Trump, of course, could also benefit from some unforeseen development – a medical scare for Clinton, perhaps, or some new hint of scandal that pushes Clinton voters toward Trump or causes them to stay home on Election Day. While Trump squandered a summer’s worth of opportunities to court those voters, his campaign heads into the fall suddenly confident in its ability to make up lost ground.
Clinton, in contrast, has been hit by damaging revelations in newly released emails about the unseemly relationship between the Clinton Foundation and the State Department during her tenure as secretary of state. His campaign plans to come out of the Labor Day weekend wielding the report as a warning about the Democrat’s judgment.
At a campaign rally on Thursday in Wilmington, Ohio, Trump said his immigration plan would treat everyone with “dignity, respect and compassion” but prioritize compassion for American citizens and include some kind of ideological screening. “I’m not sure that Hillary Clinton is particularly concerned about what Matt Drudge’s audience thinks”. “He’s got to sustain this for another couple weeks”.
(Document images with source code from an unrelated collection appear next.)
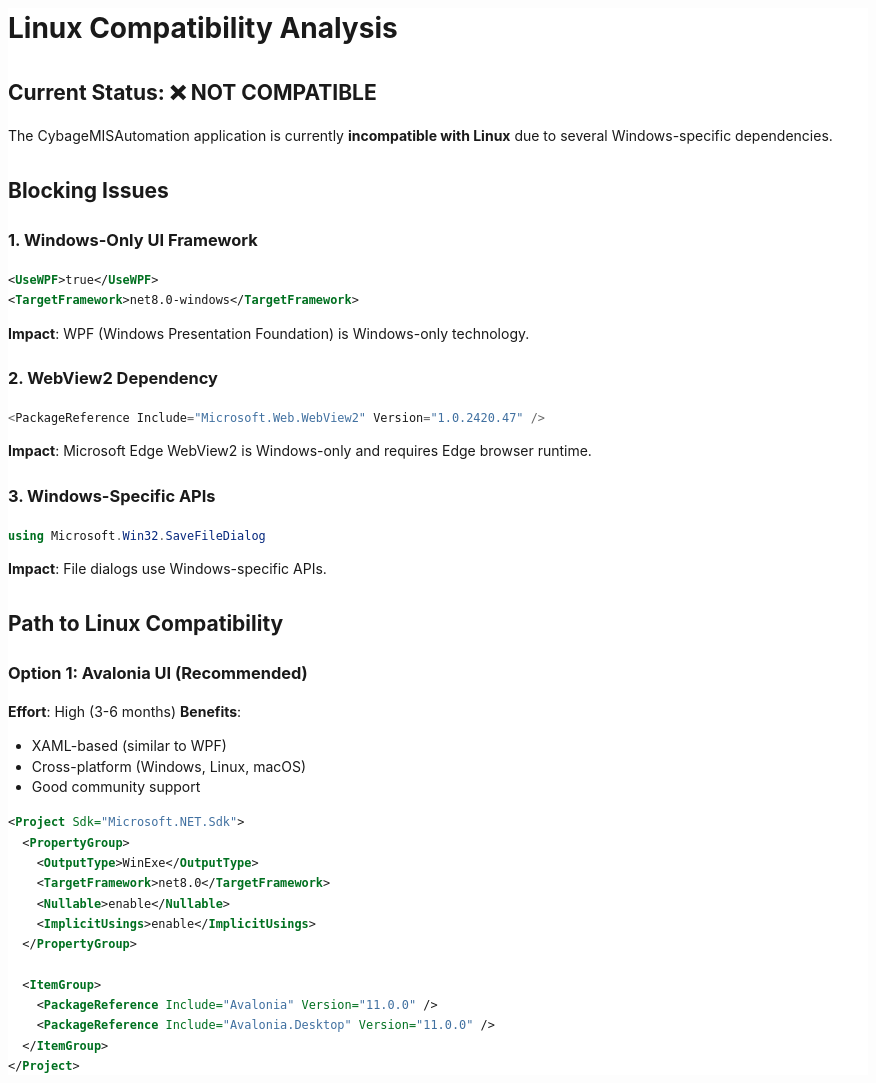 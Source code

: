 # Linux Compatibility Analysis

## Current Status: ❌ NOT COMPATIBLE

The CybageMISAutomation application is currently **incompatible with Linux** due to several Windows-specific dependencies.

## Blocking Issues

### 1. Windows-Only UI Framework
```xml
<UseWPF>true</UseWPF>
<TargetFramework>net8.0-windows</TargetFramework>
```
**Impact**: WPF (Windows Presentation Foundation) is Windows-only technology.

### 2. WebView2 Dependency
```csharp
<PackageReference Include="Microsoft.Web.WebView2" Version="1.0.2420.47" />
```
**Impact**: Microsoft Edge WebView2 is Windows-only and requires Edge browser runtime.

### 3. Windows-Specific APIs
```csharp
using Microsoft.Win32.SaveFileDialog
```
**Impact**: File dialogs use Windows-specific APIs.

## Path to Linux Compatibility

### Option 1: Avalonia UI (Recommended)
**Effort**: High (3-6 months)
**Benefits**: 
- XAML-based (similar to WPF)
- Cross-platform (Windows, Linux, macOS)
- Good community support

```xml
<Project Sdk="Microsoft.NET.Sdk">
  <PropertyGroup>
    <OutputType>WinExe</OutputType>
    <TargetFramework>net8.0</TargetFramework>
    <Nullable>enable</Nullable>
    <ImplicitUsings>enable</ImplicitUsings>
  </PropertyGroup>
  
  <ItemGroup>
    <PackageReference Include="Avalonia" Version="11.0.0" />
    <PackageReference Include="Avalonia.Desktop" Version="11.0.0" />
  </ItemGroup>
</Project>
```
Trump also needs to improve his standing among independent voters, which Romney won by 5 points in 2012. Efforts to highlight a warmer side of the NY real estate developer at the GOP convention were quickly overshadowed by flaps of his own making.
“He’s running up against a population trend and a demographic reality”, said Steve Schale, a Florida-based Democratic strategist.
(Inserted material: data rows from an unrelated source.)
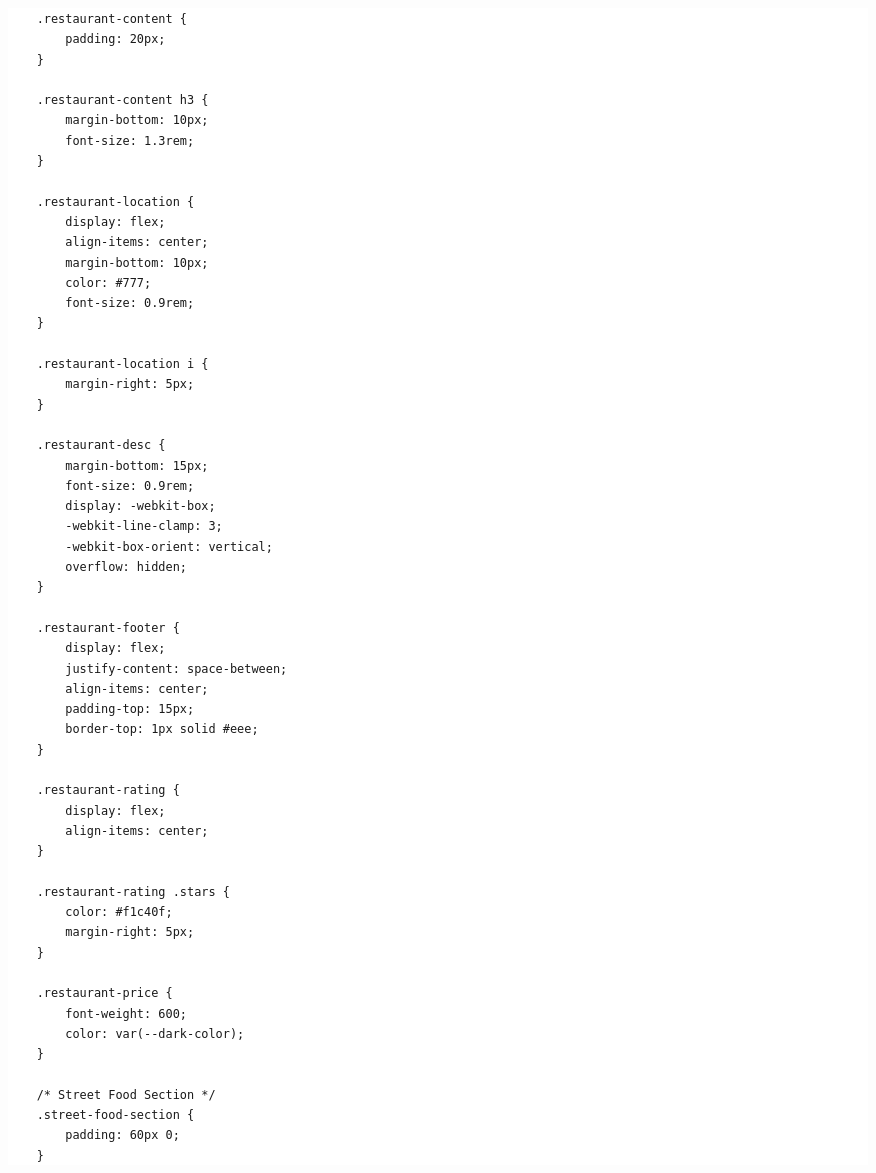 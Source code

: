         .restaurant-content {
            padding: 20px;
        }

        .restaurant-content h3 {
            margin-bottom: 10px;
            font-size: 1.3rem;
        }

        .restaurant-location {
            display: flex;
            align-items: center;
            margin-bottom: 10px;
            color: #777;
            font-size: 0.9rem;
        }

        .restaurant-location i {
            margin-right: 5px;
        }

        .restaurant-desc {
            margin-bottom: 15px;
            font-size: 0.9rem;
            display: -webkit-box;
            -webkit-line-clamp: 3;
            -webkit-box-orient: vertical;
            overflow: hidden;
        }

        .restaurant-footer {
            display: flex;
            justify-content: space-between;
            align-items: center;
            padding-top: 15px;
            border-top: 1px solid #eee;
        }

        .restaurant-rating {
            display: flex;
            align-items: center;
        }

        .restaurant-rating .stars {
            color: #f1c40f;
            margin-right: 5px;
        }

        .restaurant-price {
            font-weight: 600;
            color: var(--dark-color);
        }

        /* Street Food Section */
        .street-food-section {
            padding: 60px 0;
        }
Jackson says these are questions “African-Americans need to know”, and that Trump “hasn’t sat down with anyone” in the black community. Bernie Sanders, the victor of the state party’s presidential preference caucus vote in March.
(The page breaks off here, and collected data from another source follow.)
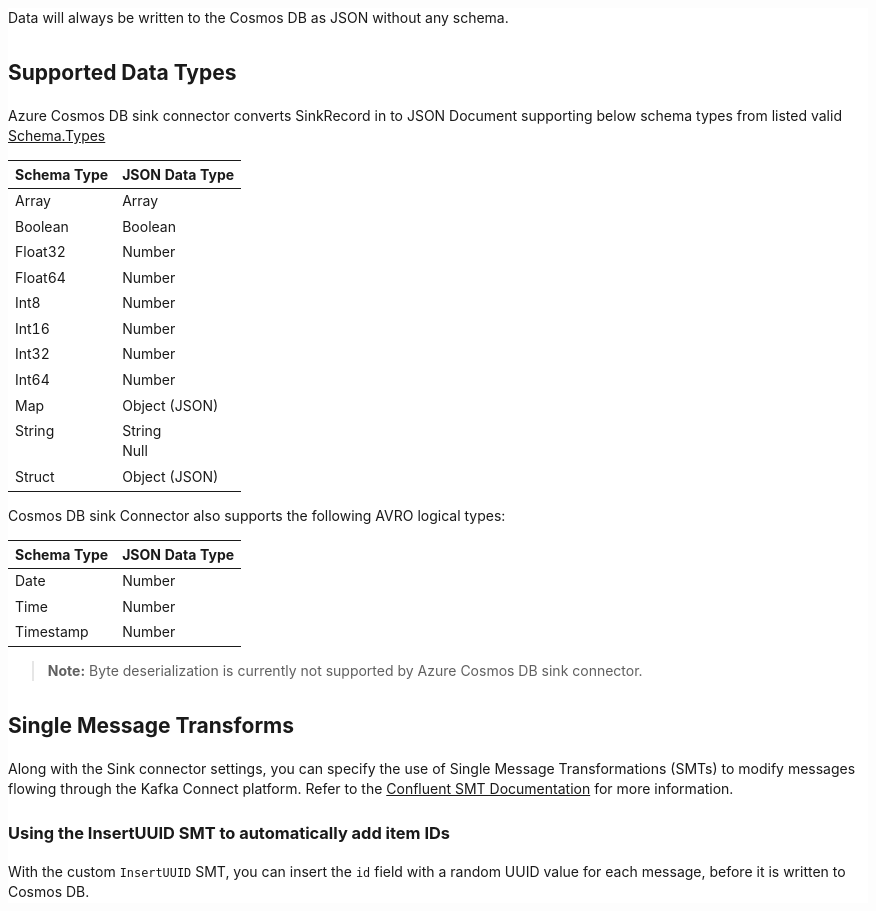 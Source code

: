 Data will always be written to the Cosmos DB as JSON without any schema.

## Supported Data Types
Azure Cosmos DB sink connector converts SinkRecord in to JSON Document supporting below schema types from listed valid [Schema.Types](https://kafka.apache.org/21/javadoc/org/apache/kafka/connect/data/Schema.Type.html)

| Schema Type | JSON Data Type |
| :--- | :--- |
| Array | Array |
| Boolean | Boolean | 
| Float32 | Number |
| Float64 | Number |
| Int8 | Number |
| Int16 | Number |
| Int32 | Number |
| Int64 | Number|
| Map | Object (JSON)|
| String | String<br> Null |
| Struct | Object (JSON) |

Cosmos DB sink Connector also supports the following AVRO logical types:

| Schema Type | JSON Data Type |
| :--- | :--- |
| Date | Number |
| Time | Number |
| Timestamp | Number |

>**Note:** Byte deserialization is currently not supported by Azure Cosmos DB sink connector.

## Single Message Transforms

Along with the Sink connector settings, you can specify the use of Single Message Transformations (SMTs) to modify messages flowing through the Kafka Connect platform. Refer to the [Confluent SMT Documentation](https://docs.confluent.io/platform/current/connect/transforms/overview.html) for more information.

### Using the InsertUUID SMT to automatically add item IDs

With the custom `InsertUUID` SMT, you can insert the `id` field with a random UUID value for each message, before it is written to Cosmos DB.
Paras Shah, an Ohio State University economics major from Worthington who interned for Republican Rob Portman, said he will likely vote for Clinton because he doesn’t trust Trump with the economy or foreign relations.
Andrew Rockway, program director for the non-partisan Jefferson Center in Akron, which has done extensive interviewing with voters, said there is a high level of frustration this year- about the tone of the campaign, about the perceived lack of reliable information and specifics from the candidates, about the way the election is being covered by the media and about the candidates themselves.
Expectations for the presidential debates are far lower for Trump than they are for Clinton, thanks in part to his relative political inexperience.
Privately, Republican leaders say it will take more than strong debates for their nominee to alter a race that appears to be leaning in Clinton’s favor.
Among young people overall, 47 percent say they think Trump would better handle securing the border, 26 percent say Clinton would, and 18 percent say neither would.
Trump advisers vigorously dispute that the race has slipped from their grasp.
If the solutions are all too obvious to most Americans, they represent a bridge to a treacherous new world order to many Trump supporters.
That’s little changed from a week earlier, when theRepublican candidate was behind the democratic rival by threepoints, it said. But she crushes him among that demographic overall because, one can only assume, the number of young voters who are voting mainly against Trump is enormous.
“There’s no question you’ve got two candidates who are both underwater on their favorables right now”, Joel Benenson, Clinton’s chief strategist and pollster, said by way of explaining the appeal of Johnson and Stein. It is ironic, in fact, that Trump has taken out after Colin Kaepernick, saying the 49ers quarterback should find another country if he doesn’t want to stand for the national anthem when it is Trump who’s said that America is “going to hell”.
She will have plenty of help: Obama and Vice-President Joe Biden are hitting the road on her behalf and she can also rely on her husband, former President Bill Clinton. Bernie Sanders of Vermont during the Democratic primaries, said Trump has a point about the Democratic Party and black voters.